Even outside of field theory, time correlations are awkward to represent in the Schroedinger picture, where only a single time is natural. One can put one of the times into the Schroedinger state, and the time difference remains in the operator expression, as a conjugation by exponentiated Hamiltonians.

Moreover, the meaning as a time correlation is apparent only in the Heisenberg picture in the Schroedinger picture it is just an obscure formal expression without ready interpretation. Thus anything using multiple times is natural only in the Heisenberg picture (although formally one can rewrite it also in the Schroedinger picture).

This shows that the Heisenberg picture is the fundamental one, and the Schroedinger picture is derived.

answered Jun 22, 2016 by (13,989 points)
edited Jun 23, 2016

The Schroedinger equation can be safely solved with help of Green's function containing two times, no problem.

If the Heisenberg picture is fundamental, then any other derived picture is as fundamental as the original one. No variable change can make the resulting picture less fundamental.

The Heisenberg picture is also "derived" when the second quantization is considered (introduced).

@VladimirKalitvianski: The Greens function is known only for exactly solvable problems. Most problems don't belong to this class.

Exact (but unknown) Green's function $G(x_1,x_2)$ is expressed via exact (but unknown) solutions $\phi_n(x)$ where you can see the same structure as a "correlation function". There is a perturbation theory for GF similar to that for $\phi_n(x)$, namely, it contains nothing else but the perturbative expansion of each exact $E_n$ and $\psi_n$ in the exact $\phi_n(x)=e^{-iE_n t}\psi_n({\bf{x}})$.

As far as I know, Schrodinger Picture is the way to describe the Quantum dynamics in which all dynamics regulation is "encoded" by the time-dependent wave function. And it is directly related to the measurement theory in Quantum mechanics. Moreover, many theories shows that the wavefunction-formalism is deeply related to the classical-quantum corresponding (e.g. KvN classicle mechanics) and statistical mechanics (e.g. entropy and thermalization for isolated system) . I think it is reasonable to say that Schrodinger Picture is a more direct way to understand the quantum mechanics, and it is likely to be the fundamental one.

Then, if the Heisenberg picture is the fundamental one, how does it perform a complete dynamics theory? We know that operator are not complete to describe a system. We still need the (initial) state in Heisenberg picture or we can extract nothing!. In this view, Heisenberg picture looks like not a fundamental one.

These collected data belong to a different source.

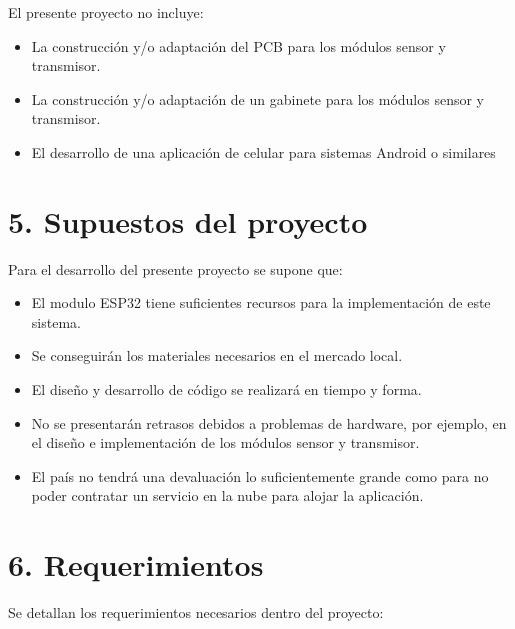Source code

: \documentclass[
11pt, %
]{charter}
\begin{document}
El presente proyecto no incluye:

\begin{itemize}
\item{La construcción y/o adaptación del PCB para los módulos sensor y transmisor.}
\item{La construcción y/o adaptación de un gabinete para los módulos sensor y transmisor.}
\item{El desarrollo de una aplicación de celular para sistemas Android o similares}
\end{itemize}




\section{5. Supuestos del proyecto}
\label{sec:supuestos}


Para el desarrollo del presente proyecto se supone que:

\begin{itemize}
\item{El modulo ESP32 tiene suficientes recursos para la implementación de este sistema.}
\item{Se conseguirán los materiales necesarios en el mercado local.}
\item{El diseño y desarrollo de código se realizará en tiempo y forma.}
\item{No se presentarán retrasos debidos a problemas de hardware, por ejemplo, en el diseño e implementación de los módulos sensor y transmisor.}
\item{El país no tendrá una devaluación lo suficientemente grande como para no poder contratar un servicio en la nube para alojar la aplicación.}
\end{itemize}







\section{6. Requerimientos}
\label{sec:requerimientos}

Se detallan los requerimientos necesarios dentro del proyecto:
\end{document}
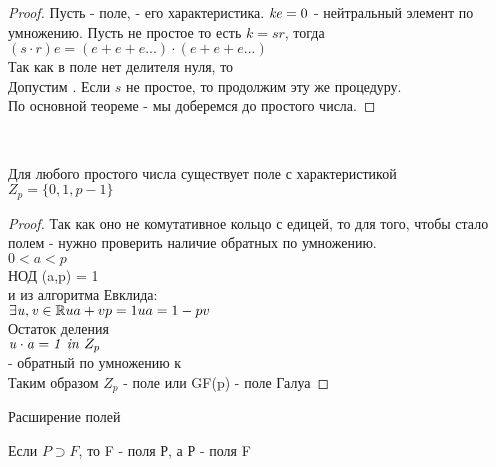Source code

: \begin{theorem}
\end{theorem}

\begin{proof}
	Пусть  - поле,  - его характеристика. $\mathit{ke}=0$  -
	нейтральный элемент по умножению. Пусть  не простое то есть $k = sr$,
	тогда $(s \cdot r)e = (e+e+e...) \cdot (e+e+e...)$ \\
	Так как в поле нет делителя нуля, то  \\
	Допустим . Если $s$ не простое, то продолжим эту же процедуру.\\
	По основной теореме - мы доберемся до простого числа.
\end{proof}

\\

\begin{theorem}
	Для любого простого числа  существует поле с характеристикой  \\
	$Z_{p} = \{0,1, p-1\}$
\end{theorem}

\begin{proof}
	Так как оно не комутативное кольцо с едицей, то для того, чтобы стало полем -
	нужно проверить наличие обратных по умножению. \\
	$0<a<p$ \\
	НОД (a,p) = 1 \\
	и из алгоритма Евклида: \\
	$
	\exists \mathit {u,v} \in \mathbb {R} \\
	ua + vp = 1 \\
	ua = 1 - pv
	$ \\
	Остаток деления  \\
	$\mathit {u \cdot a = 1 ~in~} Z_{p}$ \\
	 - обратный по умножению к  \\
	Таким образом $Z_p$ - поле или GF(p) - поле Галуа
\end{proof}

\begin{title}
	Расширение полей
\end{title}

Если $P \supset F$, то F -  поля Р, а Р -  поля F\\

@wzdlc1996: Are you serious?

We know that operator are not complete to describe a system. We still need the (initial) state in Heisenberg picture or we can extract nothing!. In this view, Heisenberg picture looks like not a fundamental one.

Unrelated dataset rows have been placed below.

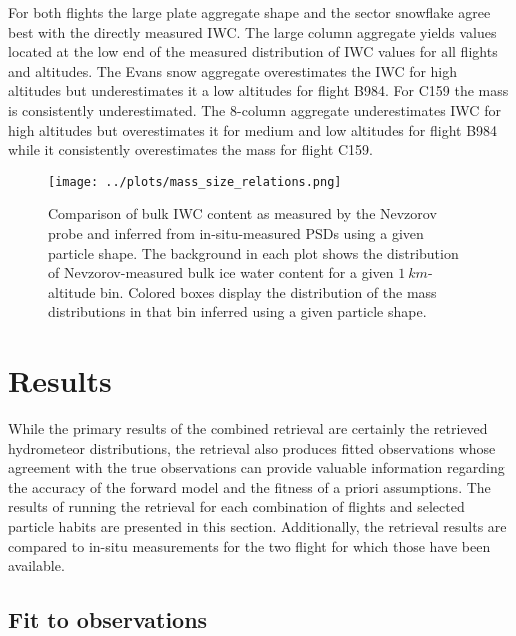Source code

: \documentclass[journal abbreviation, manuscript]{copernicus}
\begin{document}
For both flights the large plate aggregate shape and the sector snowflake agree
best with the directly measured IWC. The large column aggregate yields values
located at the low end of the measured distribution of IWC values for all
flights and altitudes. The Evans snow aggregate overestimates the IWC for high
altitudes but underestimates it a low altitudes for flight B984. For C159 the
mass is consistently underestimated. The 8-column aggregate underestimates IWC
for high altitudes but overestimates it for medium and low altitudes for flight
B984 while it consistently overestimates the mass for flight C159.

\begin{figure}
  \centering
  \texttt{[image: ../plots/mass\_size\_relations.png]}
  \caption{
    Comparison of bulk IWC content as measured by the Nevzorov probe and
    inferred from in-situ-measured PSDs using a given particle shape. The
    background in each plot shows the distribution of Nevzorov-measured bulk
    ice water content for a given $1\ \unit{km}$-altitude bin. Colored boxes
    display the distribution of the mass distributions in that bin inferred
    using a given particle shape.
    }
  \label{fig:mass_size_relation}
\end{figure}


\section{Results}
\label{sec:results}

While the primary results of the combined retrieval are certainly the retrieved
hydrometeor distributions, the retrieval also produces fitted observations whose
agreement with the true observations can provide valuable information regarding
the accuracy of the forward model and the fitness of a priori assumptions. The
results of running the retrieval for each combination of flights and selected
particle habits are presented in this section. Additionally, the retrieval
results are compared to in-situ measurements for the two flight for which those
have been available.


\subsection{Fit to observations}
\end{document}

Indeed, we need the initial state, just like in any other QM representation which all are thus equivalent.

@wzdlc1996: In the Heisenberg picture, one has a time-independent state which provides expectation values to all space-time dependent operators and operator products. The dynamics is in the operators.

In the Schrödinger picture, the dynamics is in the states, which breaks manifest Poincare invariance, and does not allow one to describe time correlations - unless one introduces these in the Heisenberg picture and then transforms the resulting expressions to the Schrödinger picture. Thus one needs the Heisenberg picture within the Schrödinger picture, which makes the Heisenberg picture fundamental.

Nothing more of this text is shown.